WHAT NEEDS TO BE DONE:
A word-for-word transcription of the records is required.

────────────────────

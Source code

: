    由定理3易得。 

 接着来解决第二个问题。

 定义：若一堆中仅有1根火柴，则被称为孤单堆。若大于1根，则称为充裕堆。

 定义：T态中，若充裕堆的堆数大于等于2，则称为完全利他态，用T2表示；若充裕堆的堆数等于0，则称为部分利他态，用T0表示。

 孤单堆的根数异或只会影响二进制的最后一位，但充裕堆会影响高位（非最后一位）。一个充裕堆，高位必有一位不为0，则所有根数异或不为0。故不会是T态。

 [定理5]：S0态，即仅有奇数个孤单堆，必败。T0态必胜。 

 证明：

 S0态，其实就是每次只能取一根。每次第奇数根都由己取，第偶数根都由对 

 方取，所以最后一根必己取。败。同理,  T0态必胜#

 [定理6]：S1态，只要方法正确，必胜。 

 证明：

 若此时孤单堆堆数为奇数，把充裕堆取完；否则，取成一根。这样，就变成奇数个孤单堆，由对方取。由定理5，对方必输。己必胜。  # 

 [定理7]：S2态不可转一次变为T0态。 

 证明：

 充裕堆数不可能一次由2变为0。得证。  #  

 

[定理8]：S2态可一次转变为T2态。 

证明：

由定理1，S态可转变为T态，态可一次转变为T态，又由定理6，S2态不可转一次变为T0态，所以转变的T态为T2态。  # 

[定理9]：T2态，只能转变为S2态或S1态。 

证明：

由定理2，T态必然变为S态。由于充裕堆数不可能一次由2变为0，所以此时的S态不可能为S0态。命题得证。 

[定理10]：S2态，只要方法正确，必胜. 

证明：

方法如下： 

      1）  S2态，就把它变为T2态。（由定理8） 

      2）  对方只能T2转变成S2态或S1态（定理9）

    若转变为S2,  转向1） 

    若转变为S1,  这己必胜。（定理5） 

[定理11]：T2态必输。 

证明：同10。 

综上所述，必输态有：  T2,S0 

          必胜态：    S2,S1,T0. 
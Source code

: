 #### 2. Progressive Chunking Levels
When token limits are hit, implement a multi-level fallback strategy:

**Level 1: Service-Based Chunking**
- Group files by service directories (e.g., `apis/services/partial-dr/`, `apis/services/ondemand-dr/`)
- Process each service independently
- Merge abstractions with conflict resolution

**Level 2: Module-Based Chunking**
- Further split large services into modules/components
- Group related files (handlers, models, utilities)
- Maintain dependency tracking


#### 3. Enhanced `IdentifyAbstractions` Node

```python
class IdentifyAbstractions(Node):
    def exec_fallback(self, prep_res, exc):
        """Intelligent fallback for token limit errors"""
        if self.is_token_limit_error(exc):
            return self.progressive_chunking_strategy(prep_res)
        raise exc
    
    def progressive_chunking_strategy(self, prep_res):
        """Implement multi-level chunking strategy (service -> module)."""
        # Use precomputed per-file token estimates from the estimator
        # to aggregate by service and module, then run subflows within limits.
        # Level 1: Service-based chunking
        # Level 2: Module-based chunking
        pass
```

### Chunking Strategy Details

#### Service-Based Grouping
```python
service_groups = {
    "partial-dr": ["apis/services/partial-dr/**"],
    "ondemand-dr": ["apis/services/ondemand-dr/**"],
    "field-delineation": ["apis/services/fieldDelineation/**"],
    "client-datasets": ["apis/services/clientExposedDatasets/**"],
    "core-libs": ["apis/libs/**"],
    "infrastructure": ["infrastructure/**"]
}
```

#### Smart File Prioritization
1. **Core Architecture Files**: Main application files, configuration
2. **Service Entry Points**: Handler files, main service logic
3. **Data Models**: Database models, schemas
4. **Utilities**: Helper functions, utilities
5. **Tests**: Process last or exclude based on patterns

────────────────────

RESULT OF THIS TASK:
Source code

:    由定理3易得。 

 接着来解决第二个问题。

 定义：若一堆中仅有1根火柴，则被称为孤单堆。若大于1根，则称为充裕堆。

 定义：T态中，若充裕堆的堆数大于等于2，则称为完全利他态，用T2表示；若充裕堆的堆数等于0，则称为部分利他态，用T0表示。

 孤单堆的根数异或只会影响二进制的最后一位，但充裕堆会影响高位（非最后一位）。一个充裕堆，高位必有一位不为0，则所有根数异或不为0。故不会是T态。

 [定理5]：S0态，即仅有奇数个孤单堆，必败。T0态必胜。 

 证明：

 S0态，其实就是每次只能取一根。每次第奇数根都由己取，第偶数根都由对 

 方取，所以最后一根必己取。败。同理,  T0态必胜#

 [定理6]：S1态，只要方法正确，必胜。 

 证明：

 若此时孤单堆堆数为奇数，把充裕堆取完；否则，取成一根。这样，就变成奇数个孤单堆，由对方取。由定理5，对方必输。己必胜。  # 

 [定理7]：S2态不可转一次变为T0态。 

 证明：

 充裕堆数不可能一次由2变为0。得证。  #  

 

[定理8]：S2态可一次转变为T2态。 

证明：

由定理1，S态可转变为T态，态可一次转变为T态，又由定理6，S2态不可转一次变为T0态，所以转变的T态为T2态。  # 

[定理9]：T2态，只能转变为S2态或S1态。 

证明：

由定理2，T态必然变为S态。由于充裕堆数不可能一次由2变为0，所以此时的S态不可能为S0态。命题得证。 

[定理10]：S2态，只要方法正确，必胜. 

证明：

方法如下： 

      1）  S2态，就把它变为T2态。（由定理8） 

      2）  对方只能T2转变成S2态或S1态（定理9）

    若转变为S2,  转向1） 

    若转变为S1,  这己必胜。（定理5） 

[定理11]：T2态必输。 

证明：同10。 

综上所述，必输态有：  T2,S0 

          必胜态：    S2,S1,T0. 
Source code

: #### 2. Progressive Chunking Levels
When token limits are hit, implement a multi-level fallback strategy:

**Level 1: Service-Based Chunking**
- Group files by service directories (e.g., `apis/services/partial-dr/`, `apis/services/ondemand-dr/`)
- Process each service independently
- Merge abstractions with conflict resolution

**Level 2: Module-Based Chunking**
- Further split large services into modules/components
- Group related files (handlers, models, utilities)
- Maintain dependency tracking


#### 3. Enhanced `IdentifyAbstractions` Node

```python
class IdentifyAbstractions(Node):
    def exec_fallback(self, prep_res, exc):
        """Intelligent fallback for token limit errors"""
        if self.is_token_limit_error(exc):
            return self.progressive_chunking_strategy(prep_res)
        raise exc
    
    def progressive_chunking_strategy(self, prep_res):
        """Implement multi-level chunking strategy (service -> module)."""
        # Use precomputed per-file token estimates from the estimator
        # to aggregate by service and module, then run subflows within limits.
        # Level 1: Service-based chunking
        # Level 2: Module-based chunking
        pass
```

### Chunking Strategy Details

#### Service-Based Grouping
```python
service_groups = {
    "partial-dr": ["apis/services/partial-dr/**"],
    "ondemand-dr": ["apis/services/ondemand-dr/**"],
    "field-delineation": ["apis/services/fieldDelineation/**"],
    "client-datasets": ["apis/services/clientExposedDatasets/**"],
    "core-libs": ["apis/libs/**"],
    "infrastructure": ["infrastructure/**"]
}
```

#### Smart File Prioritization
1. **Core Architecture Files**: Main application files, configuration
2. **Service Entry Points**: Handler files, main service logic
3. **Data Models**: Database models, schemas
4. **Utilities**: Helper functions, utilities
5. **Tests**: Process last or exclude based on patterns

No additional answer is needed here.